Evt gibt es ja so was?



MfG


Lars


----------



## gravieren (27 August 2007)

Hi


Schau doch mal hier nach.

http://www.linux-automation.de/




> und das Modbus Protokoll unterstützt.


Ich denke, da hast du Probleme damit.

Bitte um Feedback, solltest du fündig werden.


----------



## Lars123 (27 August 2007)

Danke,

Hab da was gefunden MATPLC, aberscheinbar wurde die Entwicklung eingestellt.

Hat jemand diese Software schon mal benutzt??


----------



## Lars123 (3 September 2007)

Kann da keiner was zu sagen? schade..


Wie sieht es eigendlich mit CoDeSys SP aus? Auf der Website steht das es OEM ist, also nicht frei verfügbar oder?


Lars


----------



## JesperMP (3 September 2007)

"OEM" bedeutet das du es an deiner kunden weiterverkaufen kannst.
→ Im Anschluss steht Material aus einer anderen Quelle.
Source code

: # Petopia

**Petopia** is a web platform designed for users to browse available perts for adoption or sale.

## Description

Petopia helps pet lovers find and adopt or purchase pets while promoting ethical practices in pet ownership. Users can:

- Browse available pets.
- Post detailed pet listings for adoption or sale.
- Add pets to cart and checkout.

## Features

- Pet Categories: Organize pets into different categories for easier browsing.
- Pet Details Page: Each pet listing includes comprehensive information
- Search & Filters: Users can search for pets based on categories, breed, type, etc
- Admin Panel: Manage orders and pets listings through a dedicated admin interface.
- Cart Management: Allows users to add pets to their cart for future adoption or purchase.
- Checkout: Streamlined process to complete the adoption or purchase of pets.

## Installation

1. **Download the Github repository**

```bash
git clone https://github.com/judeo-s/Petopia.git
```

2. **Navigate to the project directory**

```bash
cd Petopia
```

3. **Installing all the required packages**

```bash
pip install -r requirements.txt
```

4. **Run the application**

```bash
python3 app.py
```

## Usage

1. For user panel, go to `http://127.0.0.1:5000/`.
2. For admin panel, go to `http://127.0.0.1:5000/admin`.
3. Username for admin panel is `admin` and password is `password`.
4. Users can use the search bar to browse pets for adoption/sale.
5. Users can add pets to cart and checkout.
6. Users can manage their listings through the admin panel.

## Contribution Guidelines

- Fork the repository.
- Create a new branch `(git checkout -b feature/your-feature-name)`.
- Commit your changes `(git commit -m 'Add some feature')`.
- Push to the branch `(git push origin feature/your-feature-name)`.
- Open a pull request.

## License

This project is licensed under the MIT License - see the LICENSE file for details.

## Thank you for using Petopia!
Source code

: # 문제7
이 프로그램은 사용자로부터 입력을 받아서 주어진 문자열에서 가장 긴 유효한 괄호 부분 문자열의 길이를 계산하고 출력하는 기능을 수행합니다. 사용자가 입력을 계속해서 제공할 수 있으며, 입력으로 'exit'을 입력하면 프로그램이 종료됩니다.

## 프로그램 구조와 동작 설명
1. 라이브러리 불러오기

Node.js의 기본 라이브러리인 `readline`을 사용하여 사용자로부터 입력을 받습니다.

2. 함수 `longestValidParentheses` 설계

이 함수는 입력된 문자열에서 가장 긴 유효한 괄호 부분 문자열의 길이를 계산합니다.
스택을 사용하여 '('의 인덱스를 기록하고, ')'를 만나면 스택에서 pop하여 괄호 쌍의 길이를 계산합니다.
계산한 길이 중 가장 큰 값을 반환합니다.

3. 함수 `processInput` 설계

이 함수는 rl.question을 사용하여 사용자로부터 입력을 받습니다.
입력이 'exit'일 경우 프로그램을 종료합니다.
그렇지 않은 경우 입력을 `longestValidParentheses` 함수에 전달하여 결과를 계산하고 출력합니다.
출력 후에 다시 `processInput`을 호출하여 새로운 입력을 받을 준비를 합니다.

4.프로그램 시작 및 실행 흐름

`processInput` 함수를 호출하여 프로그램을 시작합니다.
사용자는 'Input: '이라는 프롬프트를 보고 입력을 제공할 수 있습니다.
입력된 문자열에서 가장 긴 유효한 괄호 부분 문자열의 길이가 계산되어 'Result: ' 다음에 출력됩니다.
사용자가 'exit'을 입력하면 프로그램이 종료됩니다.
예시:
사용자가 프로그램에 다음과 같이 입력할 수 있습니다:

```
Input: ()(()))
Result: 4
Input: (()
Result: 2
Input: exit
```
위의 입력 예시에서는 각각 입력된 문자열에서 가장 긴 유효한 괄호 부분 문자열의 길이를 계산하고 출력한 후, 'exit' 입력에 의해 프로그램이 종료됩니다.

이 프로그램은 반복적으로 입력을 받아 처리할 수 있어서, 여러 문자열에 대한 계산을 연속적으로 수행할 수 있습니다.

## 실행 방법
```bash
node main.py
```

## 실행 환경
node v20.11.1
Normalerweise bedutet "OEM" auch das du den support and die endkunde üebrnehmen muss.
Aber gratis ist es nicht.


----------



## spz (11 September 2007)

MatPlc ist nicht ganz tot, auch wenn es die letzten Jahre dort ziemlich ruhig war.

schau doch mal hier nach http://www.beremiz.org


----------



## Lars123 (11 September 2007)

Naja also alles ohne Doku. 

Und MatPLC soll bei dem Projekt als Softsps laufen oder verstehe ich das falsch?

Schade das MATPLC steht... und irgendwie kann ich es nicht komplett kompilieren...


----------



## Fx64 (14 September 2007)

...oh jee warum denn Linux??


----------